Unsere diesjährige Jahrestagung fand im Elsass statt. Wir besuchten die Humanistenstadt Sélestat – von Erasmus einst überschwänglich gelobt –, die dem Papier in vielerlei Hinsicht verbunden ist. Dort besichtigten wir die älteste öffentliche Bibliothek des Elsass: die 1452 gegründete und dieses Jahr wiedereröffnete Humanistenbibliothek. Ihr Fundus geht zurück auf die Bestände der berühmten Schlettstädter Lateinschule sowie auf die Privatbibliothek des Beatus Rhenanus, die dieser seiner Geburtsstadt 1547 vermacht hat – übrigens inklusive eines Schulheftes, das der ehemalige Lateinschüler 1498/99 geführt hat.
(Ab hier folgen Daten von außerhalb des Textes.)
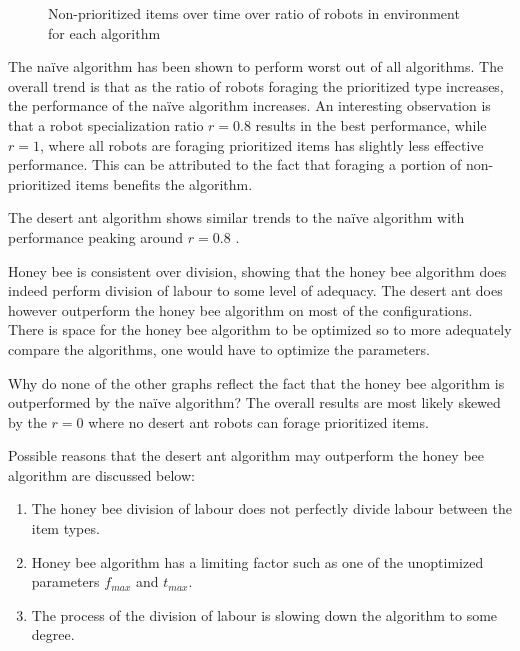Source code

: \begin{figure}[!htb]
\centering
\resizebox{\textwidth}{!}{}
\caption{Non-prioritized items over time over ratio of robots in environment for each algorithm}
\label{divisionwasteplot}
\end{figure}

The na\"ive algorithm has been shown to perform worst out of all algorithms. The overall trend is that as the ratio of robots foraging the prioritized type increases, the performance of the na\"ive algorithm increases. An interesting observation is that a robot specialization ratio $r=0.8$ results in the best performance, while $r=1$, where all robots are foraging prioritized items has slightly less effective performance. This can be attributed to the fact that foraging a portion of non-prioritized items benefits the algorithm.       

The desert ant algorithm shows similar trends to the na\"ive algorithm with performance peaking around $r=0.8$ . 

Honey bee is consistent over division, showing that the honey bee algorithm does indeed perform division of labour to some level of adequacy. The desert ant does however outperform the honey bee algorithm on most of the configurations. There is space for the honey bee algorithm to be optimized so to more adequately compare the algorithms, one would have to optimize the parameters. 

Why do none of the other graphs reflect the fact that the honey bee algorithm is outperformed by the na\"ive algorithm? The overall results are most likely skewed by the $r=0$ where no desert ant robots can forage prioritized items. 

Possible reasons that the desert ant algorithm may outperform the honey bee algorithm are discussed below:
\begin{enumerate}
\item The honey bee division of labour does not perfectly divide labour between the item types.
\item Honey bee algorithm has a limiting factor such as one of the unoptimized parameters $f_{max}$ and $t_{max}$. 
\item The process of the division of labour is slowing down the algorithm to some degree.
\end{enumerate}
Dass der Bestand nie auseinandergerissen wurde, sondern im 19. und 20. Jahrhundert sogar noch erweitert, macht ihn so wertvoll. Er umfasst viele bedeutende Handschriften, darunter ein merowingisches Lektionar aus dem 7. Jahrhundert und das Wunderbuch der heiligen Fides, 550 Inkunabeln und an die 2500 Drucke des 16. Jahrhunderts. Seit 2011 gehört er zum Weltdokumentenerbe der Unseco und kann nun dank eines Erweiterungsbaus des Architekten Rudy Ricciotti sowie umfangreicher Renovierungs- und Restaurierungsarbeiten auch mit einer neuen Ausstellung adäquat präsentiert werden. Bereits der Neubau mit seinen rosa Sandsteinsäulen, die sich in Farbe und Formensprache an die Fassade der Kornhalle anschmiegen, in der die Bibliothek seit 1889 untergebracht ist, war sehenswert.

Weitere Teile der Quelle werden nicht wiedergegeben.